As spreads tighten, investors willing to explore riskier strategies have found rewards in the primary real estate asset types, as well as in specialty sectors.

  • Multifamily: More than 400,000 multifamily rental units are expected to come online this year, with an additional 230,000 underway, as compared to the 900,000 units delivered between 2014 and 2016, reported Fannie Mae. However, this new supply is heavily skewed toward the luxury end, leaving a scarcity of available apartments in areas with lower asking rents.
  • Industrial: While disrupting the retail sector, e-commerce has caused a spike in tenant demand for state-of-the-art distribution facilities and last-mile fulfillment centers, pushing vacancy rates to their lowest level in 17 years: 5.3 percent overall as of the first quarter of 2017, according to JLL. “The need for additional logistics is going to continue as e-commerce takes a bigger bite out of the retail landscape,” said Jahn Brodwin, senior managing director of FTI Consulting.

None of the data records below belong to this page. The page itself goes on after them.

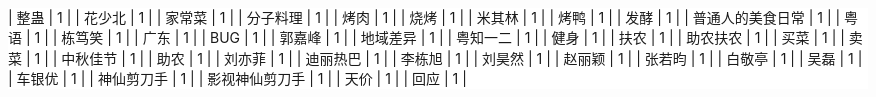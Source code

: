 | 整蛊 | 1 |
| 花少北 | 1 |
| 家常菜 | 1 |
| 分子料理 | 1 |
| 烤肉 | 1 |
| 烧烤 | 1 |
| 米其林 | 1 |
| 烤鸭 | 1 |
| 发酵 | 1 |
| 普通人的美食日常 | 1 |
| 粤语 | 1 |
| 栋笃笑 | 1 |
| 广东 | 1 |
| BUG | 1 |
| 郭嘉峰 | 1 |
| 地域差异 | 1 |
| 粤知一二 | 1 |
| 健身 | 1 |
| 扶农 | 1 |
| 助农扶农 | 1 |
| 买菜 | 1 |
| 卖菜 | 1 |
| 中秋佳节 | 1 |
| 助农 | 1 |
| 刘亦菲 | 1 |
| 迪丽热巴 | 1 |
| 李栋旭 | 1 |
| 刘昊然 | 1 |
| 赵丽颖 | 1 |
| 张若昀 | 1 |
| 白敬亭 | 1 |
| 吴磊 | 1 |
| 车银优 | 1 |
| 神仙剪刀手 | 1 |
| 影视神仙剪刀手 | 1 |
| 天价 | 1 |
| 回应 | 1 |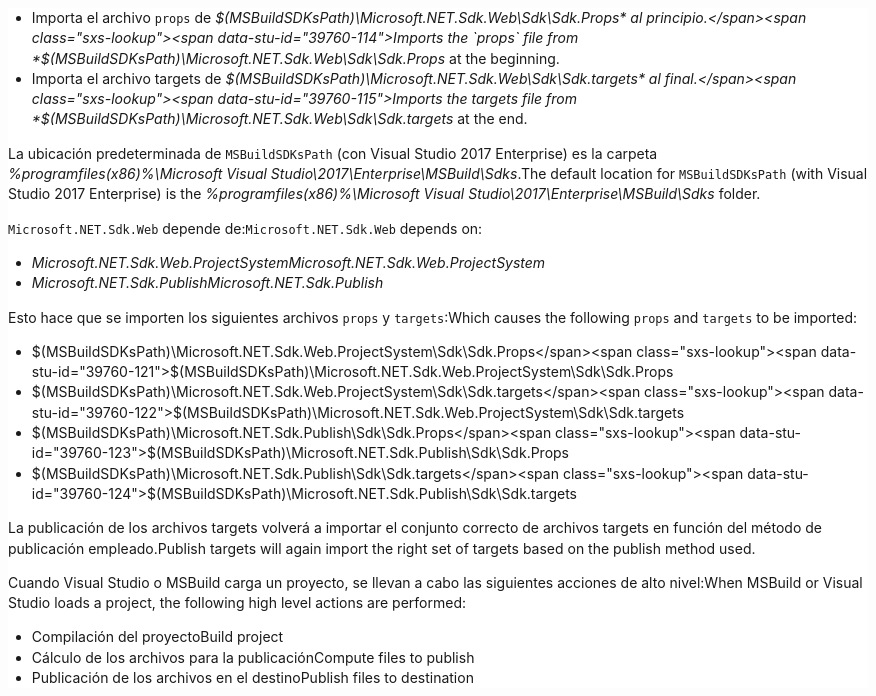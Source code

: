 * <span data-ttu-id="39760-114">Importa el archivo `props` de *$(MSBuildSDKsPath)\Microsoft.NET.Sdk.Web\Sdk\Sdk.Props* al principio.</span><span class="sxs-lookup"><span data-stu-id="39760-114">Imports the `props` file from *$(MSBuildSDKsPath)\Microsoft.NET.Sdk.Web\Sdk\Sdk.Props* at the beginning.</span></span>
* <span data-ttu-id="39760-115">Importa el archivo targets de *$(MSBuildSDKsPath)\Microsoft.NET.Sdk.Web\Sdk\Sdk.targets* al final.</span><span class="sxs-lookup"><span data-stu-id="39760-115">Imports the targets file from *$(MSBuildSDKsPath)\Microsoft.NET.Sdk.Web\Sdk\Sdk.targets* at the end.</span></span>

<span data-ttu-id="39760-116">La ubicación predeterminada de `MSBuildSDKsPath` (con Visual Studio 2017 Enterprise) es la carpeta *%programfiles(x86)%\Microsoft Visual Studio\2017\Enterprise\MSBuild\Sdks*.</span><span class="sxs-lookup"><span data-stu-id="39760-116">The default location for `MSBuildSDKsPath` (with Visual Studio 2017 Enterprise) is the *%programfiles(x86)%\Microsoft Visual Studio\2017\Enterprise\MSBuild\Sdks* folder.</span></span>

<span data-ttu-id="39760-117">`Microsoft.NET.Sdk.Web` depende de:</span><span class="sxs-lookup"><span data-stu-id="39760-117">`Microsoft.NET.Sdk.Web` depends on:</span></span>

* <span data-ttu-id="39760-118">*Microsoft.NET.Sdk.Web.ProjectSystem*</span><span class="sxs-lookup"><span data-stu-id="39760-118">*Microsoft.NET.Sdk.Web.ProjectSystem*</span></span>
* <span data-ttu-id="39760-119">*Microsoft.NET.Sdk.Publish*</span><span class="sxs-lookup"><span data-stu-id="39760-119">*Microsoft.NET.Sdk.Publish*</span></span>

<span data-ttu-id="39760-120">Esto hace que se importen los siguientes archivos `props` y `targets`:</span><span class="sxs-lookup"><span data-stu-id="39760-120">Which causes the following `props` and `targets` to be imported:</span></span>

* <span data-ttu-id="39760-121">$(MSBuildSDKsPath)\Microsoft.NET.Sdk.Web.ProjectSystem\Sdk\Sdk.Props</span><span class="sxs-lookup"><span data-stu-id="39760-121">$(MSBuildSDKsPath)\Microsoft.NET.Sdk.Web.ProjectSystem\Sdk\Sdk.Props</span></span>
* <span data-ttu-id="39760-122">$(MSBuildSDKsPath)\Microsoft.NET.Sdk.Web.ProjectSystem\Sdk\Sdk.targets</span><span class="sxs-lookup"><span data-stu-id="39760-122">$(MSBuildSDKsPath)\Microsoft.NET.Sdk.Web.ProjectSystem\Sdk\Sdk.targets</span></span>
* <span data-ttu-id="39760-123">$(MSBuildSDKsPath)\Microsoft.NET.Sdk.Publish\Sdk\Sdk.Props</span><span class="sxs-lookup"><span data-stu-id="39760-123">$(MSBuildSDKsPath)\Microsoft.NET.Sdk.Publish\Sdk\Sdk.Props</span></span>
* <span data-ttu-id="39760-124">$(MSBuildSDKsPath)\Microsoft.NET.Sdk.Publish\Sdk\Sdk.targets</span><span class="sxs-lookup"><span data-stu-id="39760-124">$(MSBuildSDKsPath)\Microsoft.NET.Sdk.Publish\Sdk\Sdk.targets</span></span>

<span data-ttu-id="39760-125">La publicación de los archivos targets volverá a importar el conjunto correcto de archivos targets en función del método de publicación empleado.</span><span class="sxs-lookup"><span data-stu-id="39760-125">Publish targets will again import the right set of targets based on the publish method used.</span></span>

<span data-ttu-id="39760-126">Cuando Visual Studio o MSBuild carga un proyecto, se llevan a cabo las siguientes acciones de alto nivel:</span><span class="sxs-lookup"><span data-stu-id="39760-126">When MSBuild or Visual Studio loads a project, the following high level actions are performed:</span></span>

* <span data-ttu-id="39760-127">Compilación del proyecto</span><span class="sxs-lookup"><span data-stu-id="39760-127">Build project</span></span>
* <span data-ttu-id="39760-128">Cálculo de los archivos para la publicación</span><span class="sxs-lookup"><span data-stu-id="39760-128">Compute files to publish</span></span>
* <span data-ttu-id="39760-129">Publicación de los archivos en el destino</span><span class="sxs-lookup"><span data-stu-id="39760-129">Publish files to destination</span></span>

  • Retail: Retail, Brodwin noted, will reinvent itself. “The lower and upper ends of retail will see the greatest gains.” Currently, there has been a decline in new construction, as more owners focus on reworking vacated anchor spaces and adding experiential tenants to the roster. Resulting from this dynamic, value- and service-oriented retailers are expanding. In all, Marcus & Millichap forecasts 81 million square feet of net absorption in 2017. By staying attuned to the sector’s transformation, retail investors have been able to unlock value in locations with strong demographics, spurred on by fewer competitors vying for these assets.
  • Office: Buoyed by technology hubs such as New York, Dallas, San Francisco and Washington, D.C., investment in the office sector has largely become bifurcated between institutional investors targeting core properties and private investors making value-add plays. But with occupancy growth waning and the development pipeline representing just 2.7 percent of total inventory, more investors have broadened their strategies to include niche property types such as health-care real estate.
  • Medical Office: Offering a more appealing risk-return profile than mainstream office, the medical office sector continues to lure investment, despite modest growth in supply, due to its typically lower turnover and volatility, said Ken Riggs, president of Situs RERC. Citing a strong finish to 2016, Colliers International measured the sector’s overall vacancy at an all-time low of 7.4 percent and net absorption up 25 percent, as of year-end 2016.

Originally appearing in the Mid-Year Update 2017.